**REQUIRED ACTION**
If a line in the entries below includes "into", pick it out and copy it.

**MATERIAL FOR THIS TASK**
[Start of Attachment]

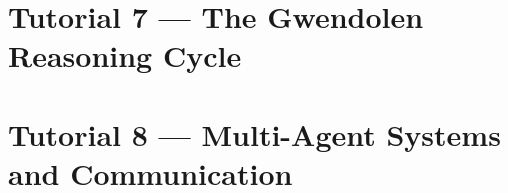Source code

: \section{Tutorial 7 --- The Gwendolen Reasoning Cycle}

{
  \let\section\subsection
  \let\subsection\subsubsection
  \let\subsubsection\paragraph
  
  
  }

\section{Tutorial 8 --- Multi-Agent Systems and Communication}

{
  \let\section\subsection
  \let\subsection\subsubsection
  \let\subsubsection\paragraph
  
  
  }

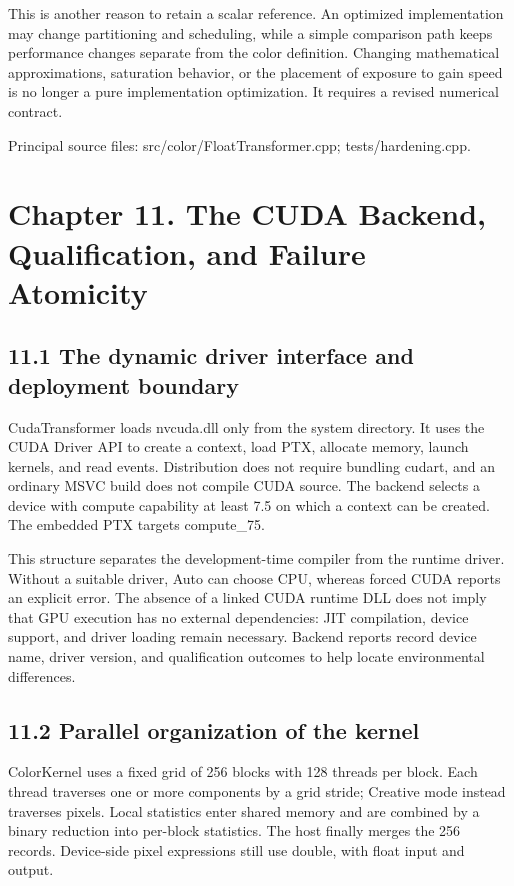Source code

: \documentclass[11pt,a4paper,openany]{book}
\begin{document}
This is another reason to retain a scalar reference. An optimized implementation may change partitioning and scheduling, while a simple comparison path keeps performance changes separate from the color definition. Changing mathematical approximations, saturation behavior, or the placement of exposure to gain speed is no longer a pure implementation optimization. It requires a revised numerical contract.


\par\small Principal source files: src/color/FloatTransformer.cpp; tests/hardening.cpp.\normalsize

\chapter*{Chapter 11. The CUDA Backend, Qualification, and Failure Atomicity}

\section*{11.1 The dynamic driver interface and deployment boundary}
CudaTransformer loads nvcuda.dll only from the system directory. It uses the CUDA Driver API to create a context, load PTX, allocate memory, launch kernels, and read events. Distribution does not require bundling cudart, and an ordinary MSVC build does not compile CUDA source. The backend selects a device with compute capability at least 7.5 on which a context can be created. The embedded PTX targets compute\_75.

This structure separates the development-time compiler from the runtime driver. Without a suitable driver, Auto can choose CPU, whereas forced CUDA reports an explicit error. The absence of a linked CUDA runtime DLL does not imply that GPU execution has no external dependencies: JIT compilation, device support, and driver loading remain necessary. Backend reports record device name, driver version, and qualification outcomes to help locate environmental differences.


\section*{11.2 Parallel organization of the kernel}
ColorKernel uses a fixed grid of 256 blocks with 128 threads per block. Each thread traverses one or more components by a grid stride; Creative mode instead traverses pixels. Local statistics enter shared memory and are combined by a binary reduction into per-block statistics. The host finally merges the 256 records. Device-side pixel expressions still use double, with float input and output.
\end{document}
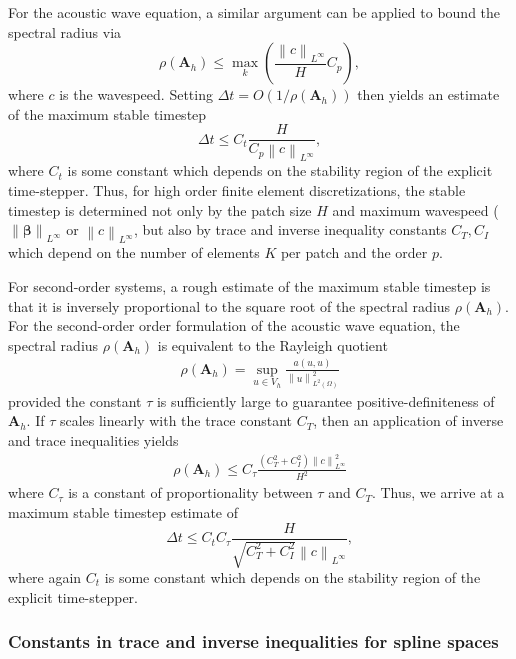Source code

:\documentclass[preprint,10pt]{elsarticle}
\newcommand{\nor}[1]{\left\| #1 \right\|}
\newcommand{\LRp}[1]{\left( #1 \right)}
\renewcommand{\L}{L^2\LRp{\Omega}}
\newcommand{\reviewerOne}[1]{#1}
\newcommand{\reviewerTwo}[1]{#1}
\begin{document}
For the acoustic wave equation, a similar argument can be applied to bound the spectral radius via
\[
\rho\LRp{\bm{A}_h} \leq \max_k\LRp{ \frac{\nor{c}_{L^\infty}}{\reviewerOne{H}} C_p},
\]
where $c$ is the wavespeed.  Setting $\Delta t = O(1/\rho\LRp{\bm{A}_h})$ then yields an estimate of the maximum stable timestep 
\[
\Delta t \leq C_t\frac{\reviewerOne{H}}{C_p\nor{c}_{L^\infty} },
\]
\reviewerOne{where $C_t$ is some constant which depends on the stability region of the explicit time-stepper.}
Thus, for high order finite element discretizations, the stable timestep is determined not only by the \reviewerOne{patch} size $\reviewerOne{H}$ and maximum wavespeed ($\nor{\bm{\beta}}_{L^{\infty}}$ or $\nor{c}_{L^\infty}$, but also by trace and inverse inequality constants $C_T, C_I$ \reviewerOne{which depend on the number of elements $K$ per patch and the order $p$}.

\reviewerTwo{For second-order systems, a rough estimate of the maximum stable timestep is that it is inversely proportional to the square root of the spectral radius $\rho(\bm{A}_h)$.  For the second-order order formulation of the acoustic wave equation, the spectral radius $\rho(\bm{A}_h)$ is equivalent to the Rayleigh quotient
\begin{align*}
\rho(\bm{A}_h) = \sup_{u \in V_h} \frac{a(u,u)}{\nor{u}^2_{\L}}
\end{align*}
provided the constant $\tau$ is sufficiently large to guarantee positive-definiteness of $\bm{A}_h$.  If $\tau$ scales linearly with the trace constant $C_T$, then an application of inverse and trace inequalities yields
\begin{align*}
\rho(\bm{A}_h) \leq C_{\tau} \frac{\left( C_T^2 + C_I^2 \right) \nor{c}^2_{L^\infty}}{H^2}
\end{align*}
where $C_{\tau}$ is a constant of proportionality between $\tau$ and $C_T$.  Thus, we arrive at a maximum stable timestep estimate of
\[
\Delta t \leq C_t C_\tau\frac{H}{ \sqrt{C_T^2 + C_I^2} \nor{c}_{L^\infty} },
\]
where again $C_t$ is some constant which depends on the stability region of the explicit time-stepper.}

\subsubsection{Constants in trace and inverse inequalities for spline spaces}
\end{document}
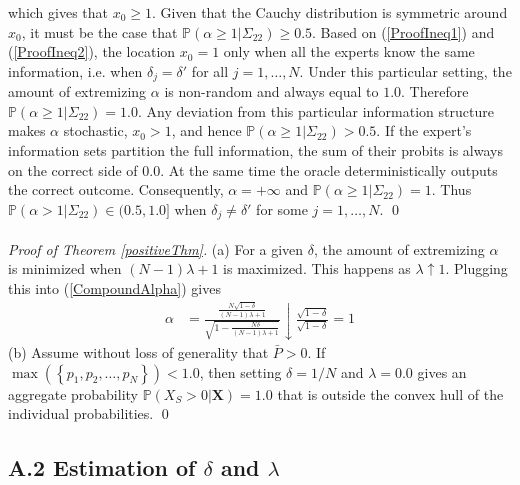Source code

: \documentclass[11pt]{article}
\renewcommand{\P}{\mathbb{P}}
\theoremstyle{definition}
\theoremstyle{definition}
\begin{document}
which gives that $x_0 \geq 1$. Given that the Cauchy distribution is symmetric around $x_0$, it must be the case that $\P(\alpha \geq 1 | \Sigma_{22}) \geq 0.5$. Based on (\ref{ProofIneq1}) and (\ref{ProofIneq2}), the location $x_0 = 1$ only when all the experts know the same information, i.e. when $\delta_j = \delta'$ for all $j = 1, \dots, N$. Under this particular setting, the amount of extremizing $\alpha$ is non-random and always equal to $1.0$. Therefore $\P(\alpha \geq 1 | \Sigma_{22}) = 1.0$.  Any deviation from this particular information structure makes $\alpha$ stochastic, $x_0 > 1$, and hence $\P(\alpha \geq 1 | \Sigma_{22}) > 0.5$. If the expert's information sets partition the full information, the sum of their probits is always on the correct side of $0.0$. At the same time the oracle deterministically outputs the correct outcome. Consequently, $\alpha = +\infty$ and $\P(\alpha \geq 1 | \Sigma_{22}) = 1$. Thus $\P(\alpha > 1 | \Sigma_{22}) \in (0.5, 1.0]$ when $\delta_j \neq \delta'$ for some $j = 1, \dots, N$. \qed
\\
\\
\noindent
\textit{Proof of Theorem \ref{positiveThm}.} (a) For a given $\delta$, the amount of extremizing $\alpha$ is minimized when $(N-1)\lambda +1$ is maximized. This happens as $\lambda \uparrow 1$. Plugging this into (\ref{CompoundAlpha}) gives
\begin{align*}
\alpha &= \frac{\frac{N\sqrt{1-\delta}}{(N-1)\lambda +1}}{\sqrt{1- \frac{N\delta}{(N-1)\lambda +1} }}  \downarrow \frac{\sqrt{1-\delta}}{\sqrt{1-\delta }} = 1
\end{align*}
(b) Assume without loss of generality that $\bar{P} > 0$. If $\max(\left\{p_1, p_2, \dots, p_N \right\}) < 1.0$, then  setting $\delta = 1/N$ and $\lambda = 0.0$ gives an aggregate probability $\P\left(X_S > 0 | \boldsymbol{X}\right) = 1.0$ that is outside the convex hull of the individual probabilities.
\qed

\subsection*{A.2 Estimation of $\delta$ and $\lambda$}
\end{document}
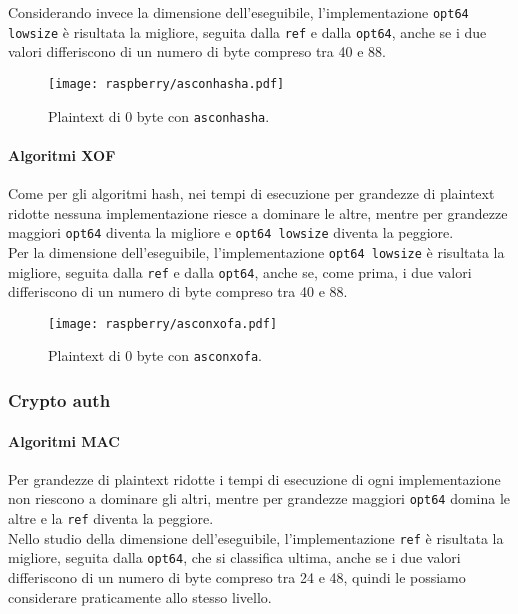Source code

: \noindent Considerando invece la dimensione dell'eseguibile, l'implementazione \texttt{opt64 lowsize} è risultata la migliore, seguita dalla \texttt{ref} e dalla \texttt{opt64}, anche se i due valori differiscono di un numero di byte compreso tra 40 e 88.

\begin{figure}[H]
    \centering
    \texttt{[image: raspberry/asconhasha.pdf]}
    \caption{Plaintext di 0 byte con \texttt{asconhasha}.}
\end{figure}

\paragraph{Algoritmi XOF}

Come per gli algoritmi hash, nei tempi di esecuzione per grandezze di plaintext ridotte nessuna implementazione riesce a dominare le altre, mentre per grandezze maggiori \texttt{opt64} diventa la migliore e \texttt{opt64 lowsize} diventa la peggiore. \\

\noindent Per la dimensione dell'eseguibile, l'implementazione \texttt{opt64 lowsize} è risultata la migliore, seguita dalla \texttt{ref} e dalla \texttt{opt64}, anche se, come prima, i due valori differiscono di un numero di byte compreso tra 40 e 88.

\begin{figure}[H]
    \centering
    \texttt{[image: raspberry/asconxofa.pdf]}
    \caption{Plaintext di 0 byte con \texttt{asconxofa}.}
\end{figure}

\subsubsection{Crypto auth}

\paragraph{Algoritmi MAC}

Per grandezze di plaintext ridotte i tempi di esecuzione di ogni implementazione non riescono a dominare gli altri, mentre per grandezze maggiori \texttt{opt64} domina le altre e la \texttt{ref} diventa la peggiore. \\

\noindent Nello studio della dimensione dell'eseguibile, l'implementazione \texttt{ref} è risultata la migliore, seguita dalla \texttt{opt64}, che si classifica ultima, anche se i due valori differiscono di un numero di byte compreso tra 24 e 48, quindi le possiamo considerare praticamente allo stesso livello.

[End of Attachment]

**EXPECTED ANSWER**
ColorKernel uses a fixed grid of 256 blocks with 128 threads per block. Each thread traverses one or more components by a grid stride; Creative mode instead traverses pixels. Local statistics enter shared memory and are combined by a binary reduction into per-block statistics. The host finally merges the 256 records. Device-side pixel expressions still use double, with float input and output.
\textit{Proof of Theorem \ref{positiveThm}.} (a) For a given $\delta$, the amount of extremizing $\alpha$ is minimized when $(N-1)\lambda +1$ is maximized. This happens as $\lambda \uparrow 1$. Plugging this into (\ref{CompoundAlpha}) gives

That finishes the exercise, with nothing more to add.